A PHP ingest interface we’ve set up is certainly the most developed of the our repository’s services, but there’s a strong need to relate one object to another as it is being ingested. To do this I want to provide the user with a drop down menu of objects in the repository which fulfill some criteria (say, the object represents a donator or creator). The user can select one during the ingest phase, relating the ingested object to this other object. That relationship would be recorded in the RELS-EXT datastream as RDF/XML, creating a triple. The predicate of that triple will come from either Fedora’s own ontology [RDF schema] or another appropriate namespace.

Below is PHP code using the cURL client library to call Fedora’s REST API and get this list of relevant objects. I encountered a few stumbling blocks putting this together, so I thought I’d share in case others were curious or looking at a similar problem.

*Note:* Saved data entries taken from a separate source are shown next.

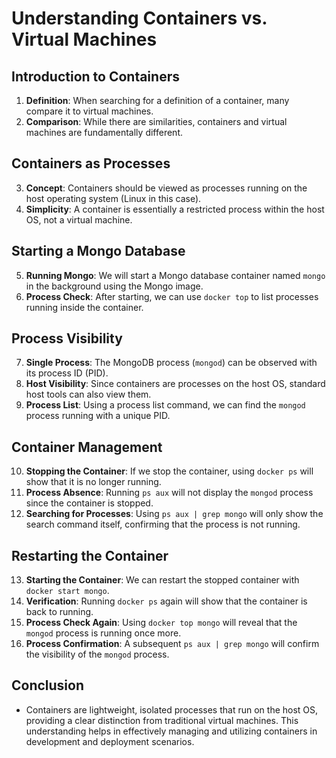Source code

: # Understanding Containers vs. Virtual Machines

## Introduction to Containers
1. **Definition**: When searching for a definition of a container, many compare it to virtual machines.
2. **Comparison**: While there are similarities, containers and virtual machines are fundamentally different.

## Containers as Processes
3. **Concept**: Containers should be viewed as processes running on the host operating system (Linux in this case).
4. **Simplicity**: A container is essentially a restricted process within the host OS, not a virtual machine.

## Starting a Mongo Database
5. **Running Mongo**: We will start a Mongo database container named `mongo` in the background using the Mongo image.
6. **Process Check**: After starting, we can use `docker top` to list processes running inside the container.

## Process Visibility
7. **Single Process**: The MongoDB process (`mongod`) can be observed with its process ID (PID).
8. **Host Visibility**: Since containers are processes on the host OS, standard host tools can also view them.
9. **Process List**: Using a process list command, we can find the `mongod` process running with a unique PID.

## Container Management
10. **Stopping the Container**: If we stop the container, using `docker ps` will show that it is no longer running.
11. **Process Absence**: Running `ps aux` will not display the `mongod` process since the container is stopped.
12. **Searching for Processes**: Using `ps aux | grep mongo` will only show the search command itself, confirming that the process is not running.

## Restarting the Container
13. **Starting the Container**: We can restart the stopped container with `docker start mongo`.
14. **Verification**: Running `docker ps` again will show that the container is back to running.
15. **Process Check Again**: Using `docker top mongo` will reveal that the `mongod` process is running once more.
16. **Process Confirmation**: A subsequent `ps aux | grep mongo` will confirm the visibility of the `mongod` process.

## Conclusion
- Containers are lightweight, isolated processes that run on the host OS, providing a clear distinction from traditional virtual machines. This understanding helps in effectively managing and utilizing containers in development and deployment scenarios.

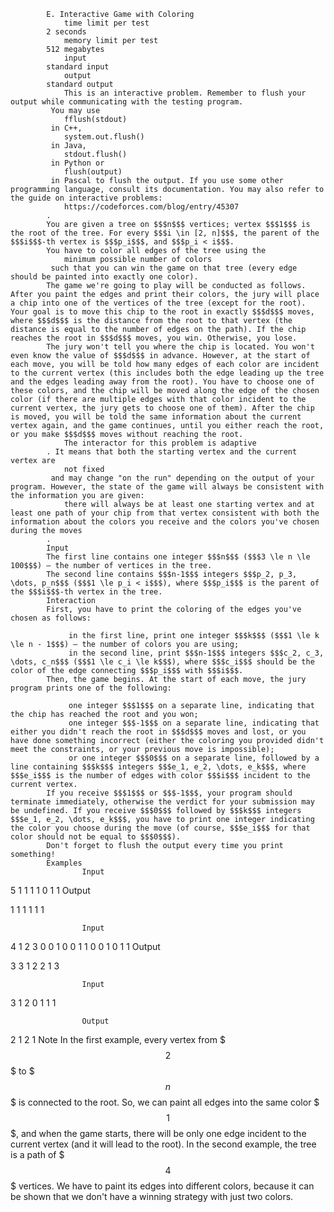 			E. Interactive Game with Coloring
				time limit per test
			2 seconds
				memory limit per test
			512 megabytes
				input
			standard input
				output
			standard output
				This is an interactive problem. Remember to flush your output while communicating with the testing program.
			 You may use 
				fflush(stdout)
			 in C++, 
				system.out.flush()
			 in Java, 
				stdout.flush()
			 in Python or 
				flush(output)
			 in Pascal to flush the output. If you use some other programming language, consult its documentation. You may also refer to the guide on interactive problems: 
				https://codeforces.com/blog/entry/45307
			.
			You are given a tree on $$$n$$$ vertices; vertex $$$1$$$ is the root of the tree. For every $$$i \in [2, n]$$$, the parent of the $$$i$$$-th vertex is $$$p_i$$$, and $$$p_i < i$$$.
			You have to color all edges of the tree using the 
				minimum possible number of colors
			 such that you can win the game on that tree (every edge should be painted into exactly one color).
			The game we're going to play will be conducted as follows. After you paint the edges and print their colors, the jury will place a chip into one of the vertices of the tree (except for the root). Your goal is to move this chip to the root in exactly $$$d$$$ moves, where $$$d$$$ is the distance from the root to that vertex (the distance is equal to the number of edges on the path). If the chip reaches the root in $$$d$$$ moves, you win. Otherwise, you lose.
			The jury won't tell you where the chip is located. You won't even know the value of $$$d$$$ in advance. However, at the start of each move, you will be told how many edges of each color are incident to the current vertex (this includes both the edge leading up the tree and the edges leading away from the root). You have to choose one of these colors, and the chip will be moved along the edge of the chosen color (if there are multiple edges with that color incident to the current vertex, the jury gets to choose one of them). After the chip is moved, you will be told the same information about the current vertex again, and the game continues, until you either reach the root, or you make $$$d$$$ moves without reaching the root.
				The interactor for this problem is adaptive
			. It means that both the starting vertex and the current vertex are 
				not fixed
			 and may change "on the run" depending on the output of your program. However, the state of the game will always be consistent with the information you are given: 
				there will always be at least one starting vertex and at least one path of your chip from that vertex consistent with both the information about the colors you receive and the colors you've chosen during the moves
			.
			Input
			The first line contains one integer $$$n$$$ ($$$3 \le n \le 100$$$) — the number of vertices in the tree.
			The second line contains $$$n-1$$$ integers $$$p_2, p_3, \dots, p_n$$$ ($$$1 \le p_i < i$$$), where $$$p_i$$$ is the parent of the $$$i$$$-th vertex in the tree.
			Interaction
			First, you have to print the coloring of the edges you've chosen as follows:
			 
				 in the first line, print one integer $$$k$$$ ($$$1 \le k \le n - 1$$$) — the number of colors you are using; 
				 in the second line, print $$$n-1$$$ integers $$$c_2, c_3, \dots, c_n$$$ ($$$1 \le c_i \le k$$$), where $$$c_i$$$ should be the color of the edge connecting $$$p_i$$$ with $$$i$$$. 
			Then, the game begins. At the start of each move, the jury program prints one of the following:
			 
				 one integer $$$1$$$ on a separate line, indicating that the chip has reached the root and you won; 
				 one integer $$$-1$$$ on a separate line, indicating that either you didn't reach the root in $$$d$$$ moves and lost, or you have done something incorrect (either the coloring you provided didn't meet the constraints, or your previous move is impossible); 
				 or one integer $$$0$$$ on a separate line, followed by a line containing $$$k$$$ integers $$$e_1, e_2, \dots, e_k$$$, where $$$e_i$$$ is the number of edges with color $$$i$$$ incident to the current vertex. 
			If you receive $$$1$$$ or $$$-1$$$, your program should terminate immediately, otherwise the verdict for your submission may be undefined. If you receive $$$0$$$ followed by $$$k$$$ integers $$$e_1, e_2, \dots, e_k$$$, you have to print one integer indicating the color you choose during the move (of course, $$$e_i$$$ for that color should not be equal to $$$0$$$).
			Don't forget to flush the output every time you print something!
			Examples
					Input
					
5
1 1 1 1
0
1
1
					Output
					
1
1 1 1 1
1

					Input
					
4
1 2 3
0
0 1 0
0
1 1 0
0
1 0 1
1
					Output
					
3
3 1 2
2
1
3

					Input
					
3
1 2
0
1 1
1

					Output
					
2
1 2
1
			Note
			In the first example, every vertex from $$$2$$$ to $$$n$$$ is connected to the root. So, we can paint all edges into the same color $$$1$$$, and when the game starts, there will be only one edge incident to the current vertex (and it will lead to the root).
			In the second example, the tree is a path of $$$4$$$ vertices. We have to paint its edges into different colors, because it can be shown that we don't have a winning strategy with just two colors.
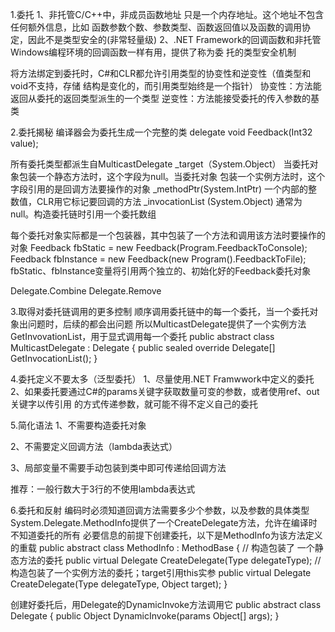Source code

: 1.委托
1、非托管C/C++中，非成员函数地址 只是一个内存地址。这个地址不包含任何额外信息，比如
函数参数个数、参数类型、函数返回值以及函数的调用协定，因此不是类型安全的(非常轻量级)
2、.NET Framework的回调函数和非托管Windows编程环境的回调函数一样有用，提供了称为委
托的类型安全机制

将方法绑定到委托时，C#和CLR都允许引用类型的协变性和逆变性（值类型和void不支持，存储
结构是变化的，而引用类型始终是一个指针）
协变性：方法能返回从委托的返回类型派生的一个类型
逆变性：方法能接受委托的传入参数的基类

2.委托揭秘
编译器会为委托生成一个完整的类
delegate void Feedback(Int32 value);

所有委托类型都派生自MulticastDelegate
_target（System.Object） 当委托对象包装一个静态方法时，这个字段为null。当委托对象
包装一个实例方法时，这个字段引用的是回调方法要操作的对象
_methodPtr(System.IntPtr) 一个内部的整数值，CLR用它标记要回调的方法
_invocationList (System.Object) 通常为null。构造委托链时引用一个委托数组

每个委托对象实际都是一个包装器，其中包装了一个方法和调用该方法时要操作的对象
Feedback fbStatic = new Feedback(Program.FeedbackToConsole);
Feedback fbInstance = new Feedback(new Program().FeedbackToFile);
fbStatic、fbInstance变量将引用两个独立的、初始化好的Feedback委托对象


Delegate.Combine
Delegate.Remove

3.取得对委托链调用的更多控制
顺序调用委托链中的每一个委托，当一个委托对象出问题时，后续的都会出问题
所以MulticastDelegate提供了一个实例方法GetInvovationList，用于显式调用每一个委托
public abstract class MulticastDelegate : Delegate {
public sealed override Delegate[] GetInvocationList();
}

4.委托定义不要太多（泛型委托）
1、尽量使用.NET Framwwork中定义的委托
2、如果委托要通过C#的params关键字获取数量可变的参数，或者使用ref、out关键字以传引用
的方式传递参数，就可能不得不定义自己的委托

5.简化语法
1、不需要构造委托对象

2、不需要定义回调方法（lambda表达式）


3、局部变量不需要手动包装到类中即可传递给回调方法

推荐：一般行数大于3行的不使用lambda表达式

6.委托和反射
编码时必须知道回调方法需要多少个参数，以及参数的具体类型
System.Delegate.MethodInfo提供了一个CreateDelegate方法，允许在编译时不知道委托的所有
必要信息的前提下创建委托，以下是MethodInfo为该方法定义的重载
public abstract class MethodInfo : MethodBase {
// 构造包装了 一个静态方法的委托
public virtual Delegate CreateDelegate(Type delegateType);
// 构造包装了一个实例方法的委托；target引用this实参
public virtual Delegate CreateDelegate(Type delegateType, Object target);
}

创建好委托后，用Delegate的DynamicInvoke方法调用它
public abstract class Delegate {
public Object DynamicInvoke(params Object[] args);
}

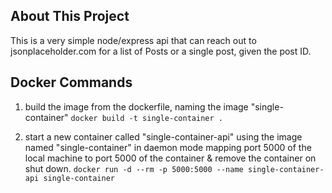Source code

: ## About This Project

This is a very simple node/express api that can reach out to jsonplaceholder.com for a list of Posts or a single post, given the post ID.

## Docker Commands

1. build the image from the dockerfile, naming the image "single-container"
   `docker build -t single-container .`

2. start a new container called "single-container-api" using the image named "single-container" in daemon mode mapping port 5000 of the local machine to port 5000 of the container & remove the container on shut down.
   `docker run -d --rm -p 5000:5000 --name single-container-api single-container`
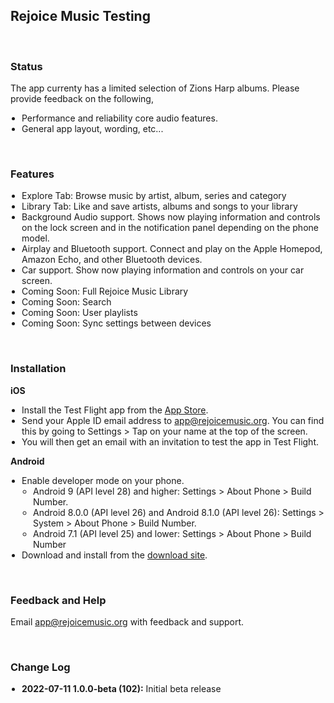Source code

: <meta name="robots" content="noindex">
<style>
  h1 {
    display: none;  
  }
  ul {
    padding-left: 18px;
  }
  .markdown-body {
    max-width: 800px
  }
</style>


## Rejoice Music Testing

<br>

### Status

The app currenty has a limited selection of Zions Harp albums. Please provide feedback on the following,

- Performance and reliability core audio features.
- General app layout, wording, etc...

<br>

### Features

- Explore Tab: Browse music by artist, album, series and category
- Library Tab: Like and save artists, albums and songs to your library
- Background Audio support. Shows now playing information and controls on the lock screen and in the notification panel depending on the phone model.
- Airplay and Bluetooth support. Connect and play on the Apple Homepod, Amazon Echo, and other Bluetooth devices.
- Car support. Show now playing information and controls on your car screen.
- Coming Soon: Full Rejoice Music Library
- Coming Soon: Search
- Coming Soon: User playlists
- Coming Soon: Sync settings between devices


<br>

### Installation

**iOS**
- Install the Test Flight app from the [App Store](https://apps.apple.com/us/app/testflight/id899247664).
- Send your Apple ID email address to app@rejoicemusic.org. You can find this by going to Settings > Tap on your name at the top of the screen.
- You will then get an email with an invitation to test the app in Test Flight.

**Android**
- Enable developer mode on your phone.
  - Android 9 (API level 28) and higher: Settings > About Phone > Build Number.
  - Android 8.0.0 (API level 26) and Android 8.1.0 (API level 26): Settings > System > About Phone > Build Number.
  - Android 7.1 (API level 25) and lower: Settings > About Phone > Build Number
- Download and install from the [download site](https://rejoicemusic.github.io/test-site/release/android/app.apk).



<br>

### Feedback and Help

Email app@rejoicemusic.org with feedback and support.


<br>

### Change Log

- **2022-07-11 1.0.0-beta (102):** Initial beta release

The first step is to compose your query, and then initiate a cURL session with the query.


<?php
$request = "http://your.address.domain:port/fedora/objects?query=yourQuery&resultFormat=xml";
$session = curl_init($request);

curl_setopt($session, CURLOPT_RETURNTRANSFER, true);

$response = curl_exec($session);
$responseResult = simplexml_load_string($response);
$resultsArray = array();

foreach ($responseResult->{'resultList'} as $result) {
     foreach ($result->{'objectFields'} as $entry) {
          foreach ($entry as $value) {
               $resultsArray[] = $value;
          }
     }
}
curl_close($session);

while (!empty($token)) {
     $nextQuery = "http://your.address.domain:port/fedora/objects?sessionToken=" . urlencode($token) . "&query=yourQuery&resultFormat=xml";
     $nextSession = curl_init($nextQuery);

     curl_setopt($nextSession, CURLOPT_RETURNTRANSFER, true);

     $nextResponse = curl_exec($nextSession);
     $nextResponseResult = simplexml_load_string($nextResponse);

     foreach ($nextResponseResult->{'resultList'} as $result) {
          foreach ($result->{'objectFields'} as $entry) {
               foreach ($entry as $value) {
                    $resultsArray[] = $value;
               }
          }
     $token = $nextResponseResult->{'listSession'}->{'token'};
     print "$token<br />\n";

     curl_close($nextSession);

} //while
?>

On line 2 I’ve specified my query results to be returned as XML and not HTML (resultFormat=xml). This is because I don’t want a simple browser view of the results — I want to work with them some first, so XML is appropriate.

On line 5 the cURL option CURLOPT_RETURNTRANSFER to ‘true’. This directs cURL to deliver the return of its Fedora query as a string return value to the curl_exec() variable, in this case $response.

On line 8 $response, now an XML structure, is loaded into $responseResult as a PHP5 object. The object is a tree structure containing arrays for the result list, the entries, and the entries’ value arrays, all of which we can work through to get to the record values of interest. The specific contents will depend on your query. You can get a good look at the object with print_r():

print_r($responseResult);

The two Fedora REST commands used are findObjects and resumeFindObjects. We need both of these commands because findObjects will not return more than 100 results, regardless the value you set on maxResults.

Instead it returns the results along with a token. This token is a long-ish string you can then supply to resumeFindObjects, which will continue retrieving your results for you. Just like findObjects, resumeFindObjects will never return more than 100 results, instead giving you another unique token. Once again, you can supply that token to a new resumeFindObjects command to continue getting your results.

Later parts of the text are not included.